On the day after Arkansas coach Bret Bielema used the death of Cal football player Ted Agu as an argument for making a rule change to slow the college game, Cal athletic director Sandy Barbour angrily responded, calling his remarks “misinformed, ill-advised and beyond insensitive.”
Bielema told reporters in Arkansas on Thursday that Agu’s Feb. 7 death, following a routine team training run, was evidence that college football should adopt a controversial rule that would prevent teams from snapping the ball until 10 seconds had elapsed on the 40-second play clock.
He made reference to a CBSSports.com report that Agu carried the sickle cell trait, adding, “I have a half a dozen players on my team currently that have that trait.”
Asked for concrete data that supports the notion that no-huddle, up-tempo football is a threat to the health of players, Bielema said, “Death certificates. There’s no more anything I need than that.”
After Agu’s funeral service Friday in his hometown of Bakersfield, attended by Cal’s players and coaches, Barbour blasted Bielema for his remarks.
“Bret Bielema’s comments about our Ted Agu are misinformed, ill-advised and beyond insensitive,” she said via Twitter.
“Using the tragic loss of one of our student athletes as a platform to further a personal agenda in a public setting is beyond inappropriate.”
In a series of tweets, Bielema offered an explantion for his comments and condolences, but stopped short of an apology.

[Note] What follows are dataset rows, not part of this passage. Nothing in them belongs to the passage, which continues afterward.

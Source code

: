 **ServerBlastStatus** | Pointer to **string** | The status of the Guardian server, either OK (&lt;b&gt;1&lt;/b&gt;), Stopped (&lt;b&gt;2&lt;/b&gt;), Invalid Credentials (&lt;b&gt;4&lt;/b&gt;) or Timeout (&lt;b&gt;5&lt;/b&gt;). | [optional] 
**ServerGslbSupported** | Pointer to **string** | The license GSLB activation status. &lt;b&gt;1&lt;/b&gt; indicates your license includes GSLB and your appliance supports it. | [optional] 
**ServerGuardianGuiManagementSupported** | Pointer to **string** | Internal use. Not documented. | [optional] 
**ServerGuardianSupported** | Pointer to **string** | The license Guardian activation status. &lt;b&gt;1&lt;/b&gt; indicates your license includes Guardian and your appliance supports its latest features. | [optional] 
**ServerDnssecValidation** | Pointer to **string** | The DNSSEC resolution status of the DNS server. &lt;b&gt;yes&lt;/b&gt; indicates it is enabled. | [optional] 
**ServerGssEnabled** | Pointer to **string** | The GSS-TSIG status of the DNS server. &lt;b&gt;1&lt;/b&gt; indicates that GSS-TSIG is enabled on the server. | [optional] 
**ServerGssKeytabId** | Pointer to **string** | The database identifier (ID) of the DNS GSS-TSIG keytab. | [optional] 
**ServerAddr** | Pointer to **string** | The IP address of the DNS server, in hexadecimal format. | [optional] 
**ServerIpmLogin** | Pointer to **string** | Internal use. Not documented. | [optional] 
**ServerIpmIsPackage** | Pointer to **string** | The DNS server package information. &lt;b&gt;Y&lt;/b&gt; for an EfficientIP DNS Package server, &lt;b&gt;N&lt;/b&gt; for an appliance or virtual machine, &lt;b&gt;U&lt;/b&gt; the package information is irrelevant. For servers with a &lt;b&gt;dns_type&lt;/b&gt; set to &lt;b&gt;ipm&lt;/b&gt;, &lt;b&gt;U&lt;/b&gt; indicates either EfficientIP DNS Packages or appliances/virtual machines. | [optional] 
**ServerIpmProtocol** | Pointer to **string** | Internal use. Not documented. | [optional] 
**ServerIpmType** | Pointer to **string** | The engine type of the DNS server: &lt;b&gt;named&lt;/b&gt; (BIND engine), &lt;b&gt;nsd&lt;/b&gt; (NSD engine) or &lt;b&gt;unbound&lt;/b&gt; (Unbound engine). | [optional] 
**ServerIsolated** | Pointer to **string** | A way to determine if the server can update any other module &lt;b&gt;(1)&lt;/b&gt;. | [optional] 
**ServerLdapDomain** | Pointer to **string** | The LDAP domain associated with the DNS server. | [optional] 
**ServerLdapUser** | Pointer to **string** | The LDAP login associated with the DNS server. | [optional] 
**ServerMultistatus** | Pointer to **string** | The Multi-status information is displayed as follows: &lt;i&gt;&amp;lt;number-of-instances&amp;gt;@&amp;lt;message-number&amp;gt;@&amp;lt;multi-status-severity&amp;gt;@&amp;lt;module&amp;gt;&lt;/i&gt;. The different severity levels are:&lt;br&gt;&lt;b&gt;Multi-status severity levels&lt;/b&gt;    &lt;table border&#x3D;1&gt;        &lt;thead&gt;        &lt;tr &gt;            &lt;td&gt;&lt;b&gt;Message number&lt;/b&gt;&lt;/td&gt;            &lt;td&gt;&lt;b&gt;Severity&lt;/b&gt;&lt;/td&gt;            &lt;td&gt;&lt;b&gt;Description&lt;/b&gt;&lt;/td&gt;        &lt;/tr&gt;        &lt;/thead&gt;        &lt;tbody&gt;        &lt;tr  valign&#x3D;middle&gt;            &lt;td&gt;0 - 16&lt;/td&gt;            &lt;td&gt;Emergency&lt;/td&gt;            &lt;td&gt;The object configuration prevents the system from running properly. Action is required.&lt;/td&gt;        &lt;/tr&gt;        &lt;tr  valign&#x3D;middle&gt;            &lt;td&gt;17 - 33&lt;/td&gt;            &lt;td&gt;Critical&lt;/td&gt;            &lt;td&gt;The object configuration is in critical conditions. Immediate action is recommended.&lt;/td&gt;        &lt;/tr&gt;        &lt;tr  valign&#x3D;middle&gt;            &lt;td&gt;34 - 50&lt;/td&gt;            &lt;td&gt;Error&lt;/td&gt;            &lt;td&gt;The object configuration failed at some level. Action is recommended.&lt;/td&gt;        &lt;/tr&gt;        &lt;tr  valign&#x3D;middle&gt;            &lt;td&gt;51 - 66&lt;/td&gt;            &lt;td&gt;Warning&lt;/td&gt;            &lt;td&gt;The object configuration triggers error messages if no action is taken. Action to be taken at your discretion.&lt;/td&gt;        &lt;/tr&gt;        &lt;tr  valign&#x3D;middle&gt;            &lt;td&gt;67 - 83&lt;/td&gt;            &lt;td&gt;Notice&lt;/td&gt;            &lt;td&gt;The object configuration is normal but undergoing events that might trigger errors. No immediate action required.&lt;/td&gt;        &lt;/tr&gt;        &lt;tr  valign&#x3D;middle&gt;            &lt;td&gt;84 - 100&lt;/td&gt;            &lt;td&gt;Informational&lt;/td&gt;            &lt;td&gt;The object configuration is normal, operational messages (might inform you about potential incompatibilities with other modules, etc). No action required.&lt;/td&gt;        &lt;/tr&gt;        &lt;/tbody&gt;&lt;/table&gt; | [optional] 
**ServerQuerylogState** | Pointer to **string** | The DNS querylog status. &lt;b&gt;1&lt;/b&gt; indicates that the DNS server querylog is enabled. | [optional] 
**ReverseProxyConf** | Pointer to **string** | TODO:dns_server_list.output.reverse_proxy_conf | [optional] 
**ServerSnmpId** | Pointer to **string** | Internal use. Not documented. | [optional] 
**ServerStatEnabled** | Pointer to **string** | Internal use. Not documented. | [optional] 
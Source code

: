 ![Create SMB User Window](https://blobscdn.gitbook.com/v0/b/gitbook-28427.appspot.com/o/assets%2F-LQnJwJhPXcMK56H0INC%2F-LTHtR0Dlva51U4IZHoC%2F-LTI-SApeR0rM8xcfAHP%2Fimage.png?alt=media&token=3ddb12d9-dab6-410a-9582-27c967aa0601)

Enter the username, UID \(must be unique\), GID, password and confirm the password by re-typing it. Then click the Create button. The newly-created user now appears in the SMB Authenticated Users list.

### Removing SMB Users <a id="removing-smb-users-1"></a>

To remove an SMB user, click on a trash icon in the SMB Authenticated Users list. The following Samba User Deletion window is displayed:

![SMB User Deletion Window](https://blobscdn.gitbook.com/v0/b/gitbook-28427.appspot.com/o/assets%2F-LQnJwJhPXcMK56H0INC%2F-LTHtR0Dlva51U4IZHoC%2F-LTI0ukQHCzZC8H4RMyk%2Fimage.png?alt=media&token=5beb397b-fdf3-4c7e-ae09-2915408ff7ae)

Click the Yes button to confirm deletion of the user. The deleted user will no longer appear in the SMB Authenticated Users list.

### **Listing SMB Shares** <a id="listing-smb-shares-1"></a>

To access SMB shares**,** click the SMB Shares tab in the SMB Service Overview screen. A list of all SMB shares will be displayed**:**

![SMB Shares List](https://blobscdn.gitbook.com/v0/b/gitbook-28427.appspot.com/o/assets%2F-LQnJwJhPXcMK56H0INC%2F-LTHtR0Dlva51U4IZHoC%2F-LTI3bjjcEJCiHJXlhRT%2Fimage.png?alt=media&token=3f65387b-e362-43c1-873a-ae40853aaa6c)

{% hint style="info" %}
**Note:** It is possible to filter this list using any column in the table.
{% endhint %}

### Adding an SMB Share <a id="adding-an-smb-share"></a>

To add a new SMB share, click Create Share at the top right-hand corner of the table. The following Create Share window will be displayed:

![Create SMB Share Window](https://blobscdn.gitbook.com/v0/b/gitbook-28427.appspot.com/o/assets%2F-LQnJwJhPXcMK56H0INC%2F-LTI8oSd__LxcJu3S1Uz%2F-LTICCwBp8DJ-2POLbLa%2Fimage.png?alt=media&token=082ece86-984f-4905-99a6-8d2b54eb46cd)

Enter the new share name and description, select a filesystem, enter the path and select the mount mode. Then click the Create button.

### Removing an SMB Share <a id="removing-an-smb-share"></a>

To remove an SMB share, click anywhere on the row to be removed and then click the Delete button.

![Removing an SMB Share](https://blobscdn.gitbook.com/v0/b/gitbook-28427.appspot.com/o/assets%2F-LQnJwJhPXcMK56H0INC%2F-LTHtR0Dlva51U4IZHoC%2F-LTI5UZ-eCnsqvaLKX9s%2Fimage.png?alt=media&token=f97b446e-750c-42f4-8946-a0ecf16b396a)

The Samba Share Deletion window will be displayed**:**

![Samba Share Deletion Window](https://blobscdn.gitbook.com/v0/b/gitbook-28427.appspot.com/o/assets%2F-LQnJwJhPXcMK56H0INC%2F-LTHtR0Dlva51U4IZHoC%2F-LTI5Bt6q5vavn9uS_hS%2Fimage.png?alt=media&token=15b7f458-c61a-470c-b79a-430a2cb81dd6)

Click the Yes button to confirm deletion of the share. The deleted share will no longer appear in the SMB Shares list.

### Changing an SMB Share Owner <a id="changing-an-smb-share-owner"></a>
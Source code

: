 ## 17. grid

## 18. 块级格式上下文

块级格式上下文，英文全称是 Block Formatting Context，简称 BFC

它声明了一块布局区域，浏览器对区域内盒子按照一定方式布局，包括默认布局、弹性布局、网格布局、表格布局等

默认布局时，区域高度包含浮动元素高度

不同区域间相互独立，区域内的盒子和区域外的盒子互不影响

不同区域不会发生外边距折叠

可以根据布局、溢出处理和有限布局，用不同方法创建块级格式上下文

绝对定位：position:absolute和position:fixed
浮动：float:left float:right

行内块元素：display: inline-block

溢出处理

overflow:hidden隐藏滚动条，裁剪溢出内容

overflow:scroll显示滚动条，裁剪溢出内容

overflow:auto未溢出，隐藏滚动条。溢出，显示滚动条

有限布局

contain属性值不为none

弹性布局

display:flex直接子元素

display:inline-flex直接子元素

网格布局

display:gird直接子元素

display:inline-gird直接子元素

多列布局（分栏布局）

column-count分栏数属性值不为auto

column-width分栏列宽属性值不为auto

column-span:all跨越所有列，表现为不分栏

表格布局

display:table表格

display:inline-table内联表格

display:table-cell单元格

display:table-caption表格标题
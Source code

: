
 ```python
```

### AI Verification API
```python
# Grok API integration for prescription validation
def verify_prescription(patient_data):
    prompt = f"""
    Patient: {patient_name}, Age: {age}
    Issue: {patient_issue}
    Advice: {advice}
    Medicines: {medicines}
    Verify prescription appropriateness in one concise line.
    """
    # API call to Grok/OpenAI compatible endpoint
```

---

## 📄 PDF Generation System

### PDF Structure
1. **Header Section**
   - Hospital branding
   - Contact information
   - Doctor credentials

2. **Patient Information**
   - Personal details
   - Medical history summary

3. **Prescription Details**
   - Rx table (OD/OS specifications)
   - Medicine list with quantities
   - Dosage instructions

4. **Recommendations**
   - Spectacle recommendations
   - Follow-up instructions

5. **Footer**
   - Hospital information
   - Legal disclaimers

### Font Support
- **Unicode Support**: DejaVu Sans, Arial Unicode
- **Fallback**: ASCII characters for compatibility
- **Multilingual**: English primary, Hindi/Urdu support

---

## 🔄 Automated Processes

“In my press conference last night, I referenced information about the tragic loss of a life of a student-athlete,” Bielema said. “My comments were intended to bring awareness to player safety and instead they have caused unintended hurt.
“As a head coach who works with young individuals every day the passing of Ted Agu is a reminder to us all how short and precious life is. I would like to extend my deepest condolences and sympathy to the Agu family, Coach Sonny Dykes and to the University of California family.”
Bielema and Alabama coach Nick Saban are among high-profile coaches who favor the change, which must be approved by a playing rules oversight panel on March 6.